Which is how on Thursday evening, a little Lithuanian man was sat in my study, servicing my sewing machine (Hubby insists this sounds like the start of a porn film... I think it is the term "servicing") and how, on Thursday evening, I was finally able to do this:


and this:

You might not have noticed the buttonhole in the middle of the cow's head on the pocket flap...
and my sewing machine now runs like a dream.  Part of me feels £50 for the 20 minutes he was hear is rather expensive, but then he has a skill that I don't have, he came to me and he was with me within 4 hours of my call.  Plus I doubt any of the other shops would have been noticeably cheaper and all would have been noticeably more hassle, so really, what's not to like?  His card is now in a safe place for the next time (which he laughed and suggested would probably be in a couple of years).

Of course, I'm still a way off actually completing anything.

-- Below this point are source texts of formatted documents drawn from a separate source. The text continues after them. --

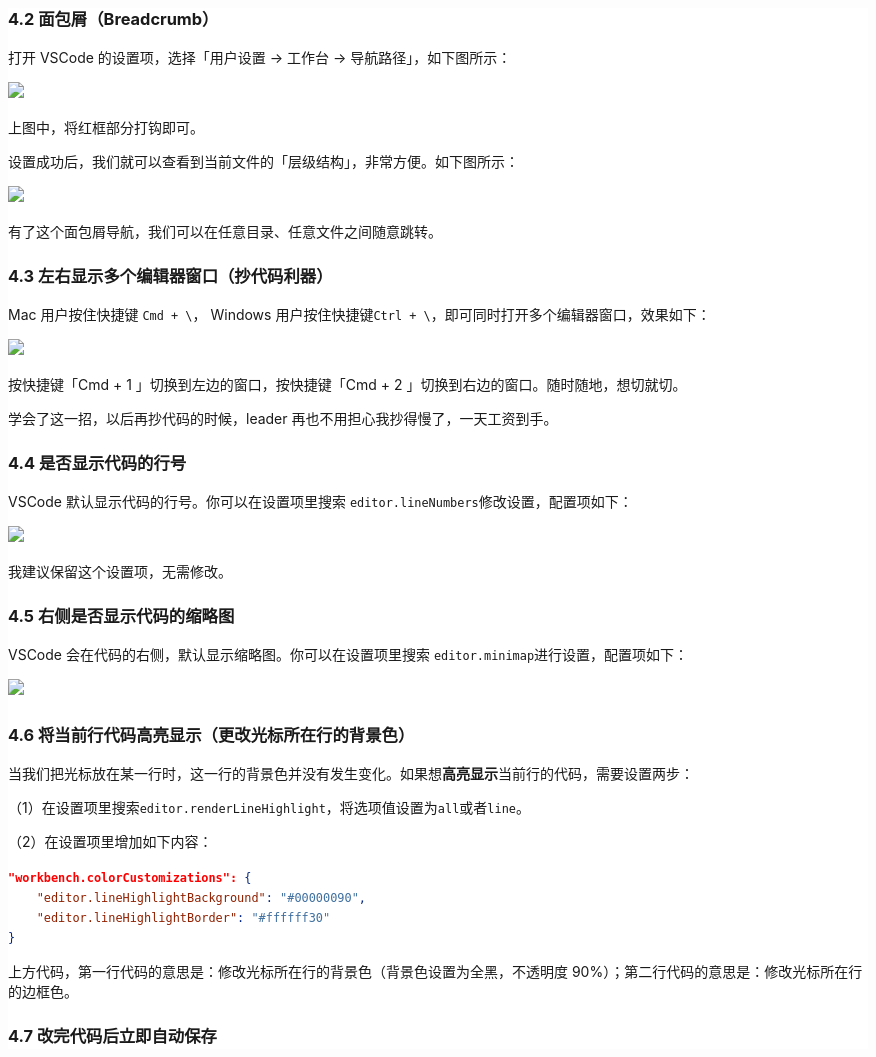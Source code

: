 ### 4.2 面包屑（Breadcrumb）

打开 VSCode 的设置项，选择「用户设置 -> 工作台 -> 导航路径」，如下图所示：

![](4.2.1.png)

上图中，将红框部分打钩即可。

设置成功后，我们就可以查看到当前文件的「层级结构」，非常方便。如下图所示：

![](4.2.2.png)

有了这个面包屑导航，我们可以在任意目录、任意文件之间随意跳转。

### 4.3 左右显示多个编辑器窗口（抄代码利器）

Mac 用户按住快捷键 `Cmd + \`， Windows 用户按住快捷键`Ctrl + \`，即可同时打开多个编辑器窗口，效果如下：

![](4.3.gif)

按快捷键「Cmd + 1 」切换到左边的窗口，按快捷键「Cmd + 2 」切换到右边的窗口。随时随地，想切就切。

学会了这一招，以后再抄代码的时候，leader 再也不用担心我抄得慢了，一天工资到手。

### 4.4 是否显示代码的行号

VSCode 默认显示代码的行号。你可以在设置项里搜索 `editor.lineNumbers`修改设置，配置项如下：

![](4.4.png)

我建议保留这个设置项，无需修改。

### 4.5 右侧是否显示代码的缩略图

VSCode 会在代码的右侧，默认显示缩略图。你可以在设置项里搜索 `editor.minimap`进行设置，配置项如下：

![](4.5.png)

### 4.6 将当前行代码高亮显示（更改光标所在行的背景色）

当我们把光标放在某一行时，这一行的背景色并没有发生变化。如果想**高亮显示**当前行的代码，需要设置两步：

（1）在设置项里搜索`editor.renderLineHighlight`，将选项值设置为`all`或者`line`。

（2）在设置项里增加如下内容：

```json
"workbench.colorCustomizations": {
    "editor.lineHighlightBackground": "#00000090",
    "editor.lineHighlightBorder": "#ffffff30"
}
```

上方代码，第一行代码的意思是：修改光标所在行的背景色（背景色设置为全黑，不透明度 90%）；第二行代码的意思是：修改光标所在行的边框色。

### 4.7 改完代码后立即自动保存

This is probably why, rather than starting another project when I hit the buttonholes of the dress, I should have bitten the bullet then, but hey-ho.  I did try to remedy that last night by sewing the buttons on the dress.  Unfortunately, I discovered that I mis-measured and my buttonholes are slightly too short, so there will need to be a little jiggery-pokery tonight to fix that and I will need to remind myself of Tim Allen's mantra on 'Home Improvement': "measure twice, cut once".  But the important things are (a) I conquered my fear of buttonholes and (b) I think they look pretty good.  I'll finish the dress so that Baby Bird can wear it tomorrow and hopefully by next weekend, she will be skipping about in a pair of crazy cow print trousers.  The material is pretty bonkers I will concede, but I love it and firmly believe that if you can't dress in bonkers prints at 18 months, I don't know when you can.